The second reported opting out because of Ryan and President Trump’s many shared beliefs. I actually don’t see so many shared beliefs there, but wonder what this student had in mind. The third student, Alex Klint, commented, “I thought it would be interesting to see one of the nation’s lawmakers in person even if I strongly disagree with many of his views.” I can get on board with that.
No one has to agree with Ryan, or any other member of Congress, for that matter. But what ever happened to basic manners? Lowey is a liberal Democrat. Beyond our shared support for a strong U.S.-Israel relationship, I’m not sure that we agree on much of anything. That said, I can’t imagine having refused to pose in a group picture with her. That would have felt disgracefully rude. If I had had the opportunity to meet the speaker of the House that same day, I would have been thrilled to meet someone of historical importance, all politics aside.
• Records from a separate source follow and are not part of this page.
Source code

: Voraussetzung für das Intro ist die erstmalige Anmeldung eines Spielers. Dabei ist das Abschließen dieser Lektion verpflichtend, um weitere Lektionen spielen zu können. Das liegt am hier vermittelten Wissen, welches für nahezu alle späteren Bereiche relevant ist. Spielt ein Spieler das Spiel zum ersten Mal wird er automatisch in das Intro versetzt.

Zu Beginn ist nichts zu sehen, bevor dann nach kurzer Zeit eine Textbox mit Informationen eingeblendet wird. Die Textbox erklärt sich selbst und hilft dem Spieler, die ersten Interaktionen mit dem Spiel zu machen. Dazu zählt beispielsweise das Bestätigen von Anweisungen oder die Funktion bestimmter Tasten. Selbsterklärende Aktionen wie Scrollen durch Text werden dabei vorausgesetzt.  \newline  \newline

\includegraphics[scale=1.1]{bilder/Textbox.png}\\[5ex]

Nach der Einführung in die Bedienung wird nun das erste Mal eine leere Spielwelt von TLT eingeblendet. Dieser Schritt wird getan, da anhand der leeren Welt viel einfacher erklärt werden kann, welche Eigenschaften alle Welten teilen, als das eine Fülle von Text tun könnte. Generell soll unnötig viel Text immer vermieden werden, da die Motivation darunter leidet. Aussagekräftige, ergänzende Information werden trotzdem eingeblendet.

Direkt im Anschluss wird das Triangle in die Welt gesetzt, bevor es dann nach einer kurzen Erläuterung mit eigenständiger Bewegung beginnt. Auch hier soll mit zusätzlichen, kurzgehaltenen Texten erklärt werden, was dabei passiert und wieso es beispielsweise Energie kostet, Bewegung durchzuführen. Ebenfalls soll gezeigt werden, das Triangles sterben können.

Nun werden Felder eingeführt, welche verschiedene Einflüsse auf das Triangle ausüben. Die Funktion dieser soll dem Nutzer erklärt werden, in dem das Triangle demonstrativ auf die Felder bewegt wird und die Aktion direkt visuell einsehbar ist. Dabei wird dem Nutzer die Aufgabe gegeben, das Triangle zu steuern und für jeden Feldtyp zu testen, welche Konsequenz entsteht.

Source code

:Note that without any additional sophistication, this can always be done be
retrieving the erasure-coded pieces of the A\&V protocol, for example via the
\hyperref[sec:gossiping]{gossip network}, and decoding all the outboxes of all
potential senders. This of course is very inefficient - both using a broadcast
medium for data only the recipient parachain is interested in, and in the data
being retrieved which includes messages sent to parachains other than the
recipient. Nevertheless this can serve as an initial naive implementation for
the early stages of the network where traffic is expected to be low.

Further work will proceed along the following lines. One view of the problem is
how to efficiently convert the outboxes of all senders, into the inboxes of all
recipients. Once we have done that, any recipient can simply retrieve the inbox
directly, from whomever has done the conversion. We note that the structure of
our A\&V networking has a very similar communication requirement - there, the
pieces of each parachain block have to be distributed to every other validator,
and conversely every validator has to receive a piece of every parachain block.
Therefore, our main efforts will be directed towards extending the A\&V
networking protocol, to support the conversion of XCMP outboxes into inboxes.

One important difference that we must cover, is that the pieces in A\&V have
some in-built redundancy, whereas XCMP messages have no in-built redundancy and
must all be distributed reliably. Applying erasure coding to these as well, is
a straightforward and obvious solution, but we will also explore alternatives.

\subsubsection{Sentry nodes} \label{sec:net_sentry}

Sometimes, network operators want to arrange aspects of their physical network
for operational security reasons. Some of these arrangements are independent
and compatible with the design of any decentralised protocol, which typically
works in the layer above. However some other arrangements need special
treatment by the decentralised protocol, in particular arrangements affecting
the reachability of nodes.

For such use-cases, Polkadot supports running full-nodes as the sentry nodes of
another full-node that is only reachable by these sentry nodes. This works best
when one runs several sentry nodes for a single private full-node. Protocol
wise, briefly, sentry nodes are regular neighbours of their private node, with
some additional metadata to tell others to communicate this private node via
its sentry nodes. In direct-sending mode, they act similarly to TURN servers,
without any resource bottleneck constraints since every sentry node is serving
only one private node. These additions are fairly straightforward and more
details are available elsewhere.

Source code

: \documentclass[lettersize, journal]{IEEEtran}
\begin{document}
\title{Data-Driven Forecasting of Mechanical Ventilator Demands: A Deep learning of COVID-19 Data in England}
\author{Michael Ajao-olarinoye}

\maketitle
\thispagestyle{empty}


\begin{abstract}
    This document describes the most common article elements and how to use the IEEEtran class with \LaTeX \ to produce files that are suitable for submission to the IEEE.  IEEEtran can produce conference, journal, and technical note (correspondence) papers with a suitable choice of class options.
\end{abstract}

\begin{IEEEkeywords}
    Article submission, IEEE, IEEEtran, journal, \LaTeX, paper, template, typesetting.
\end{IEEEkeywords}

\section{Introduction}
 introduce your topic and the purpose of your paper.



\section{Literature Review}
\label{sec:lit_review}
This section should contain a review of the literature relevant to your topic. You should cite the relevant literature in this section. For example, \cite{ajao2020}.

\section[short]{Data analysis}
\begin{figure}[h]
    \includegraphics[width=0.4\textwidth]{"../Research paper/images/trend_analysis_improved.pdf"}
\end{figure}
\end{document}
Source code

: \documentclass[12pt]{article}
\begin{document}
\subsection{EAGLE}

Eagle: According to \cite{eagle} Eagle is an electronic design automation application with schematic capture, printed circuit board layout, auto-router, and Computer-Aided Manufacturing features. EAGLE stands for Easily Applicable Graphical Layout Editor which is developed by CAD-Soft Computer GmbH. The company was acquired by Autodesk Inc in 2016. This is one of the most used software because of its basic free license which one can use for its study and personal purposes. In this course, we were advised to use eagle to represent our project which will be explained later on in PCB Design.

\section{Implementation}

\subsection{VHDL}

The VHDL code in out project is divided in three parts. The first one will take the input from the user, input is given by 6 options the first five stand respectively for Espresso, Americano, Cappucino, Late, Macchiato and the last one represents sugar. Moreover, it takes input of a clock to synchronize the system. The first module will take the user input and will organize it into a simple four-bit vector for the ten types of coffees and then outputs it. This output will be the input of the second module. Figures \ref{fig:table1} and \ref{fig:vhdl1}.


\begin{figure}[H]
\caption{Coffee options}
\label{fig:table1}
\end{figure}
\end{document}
Let’s Consider the Parents’ Influence Here
Given the age of the kids in the Ryan brouhaha, I have a hard time believing this decision to “sit in a parking lot while their peers took part in the photo op” was their idea. Most 13- and 14-year-olds have neither read widely enough nor lived long enough to have fully formed, independent political views; they are more likely to parrot whatever they’ve learned from trusted adults. That’s why this behavior strikes me as not being about students standing up for their principles, as some people replied when I tweeted about this. Rather, it looks more like something that parents or teachers encouraged, either explicitly or implicitly.
I'm glad we're teaching the next generation to associate only with people who agree with them politiically. https://t.co/9pf7lp9FAS
— Melissa Braunstein (@slowhoneybee) May 28, 2017
The action also recalls the Notre Dame University graduates recently walking out on Vice President Pence speaking at their commencement. Again, those students don’t have to like or share Pence’s views. The polite thing to do would have been to sit and listen. The bold thing to do would have been requesting a private meeting with Pence where they might have engaged and even argued about ideas, rather than simply exiting en masse.
Democracy can’t function if we wall ourselves off, refusing to communicate or debate ideas. Engaged citizens must be able to think critically and articulate why one view is superior to another. Having spent six years as a student on a very liberal university campus, where professors and speakers regularly offered opinions I didn’t share, I can attest that not only did I survive, but I thrived. Regular exposure to differing views helped to sharpen my thinking and reasoning abilities. I believe my education was more valuable for it.
As a parent, I try to be mindful of what behavior I’m modeling, because I know my children are always watching. I don’t want to teach my daughters that they can only befriend or respect individuals who share our family’s particular politics. I want them to behave respectfully toward every individual they meet. I tell them we don’t have to be friends with everyone, but we are polite to everyone.
There are plenty of wonderful people worth knowing who happen to vote differently, and I’m glad to have their friendship. But am I an increasing anomaly? I certainly hope not. I don’t want my children growing up in a world where we don’t respect our elected officials, or even the offices they represent. I don’t want my kids’ friendships to be curtailed by politics. I especially don’t want my children believing that good manners are optional. A basic level of civility is necessary for society to function.
As our politics become more polarized and vitriolic, we should remember that our children are watching us for clues about what to believe and how to behave. So again, let’s pause and consider: What are we teaching our children?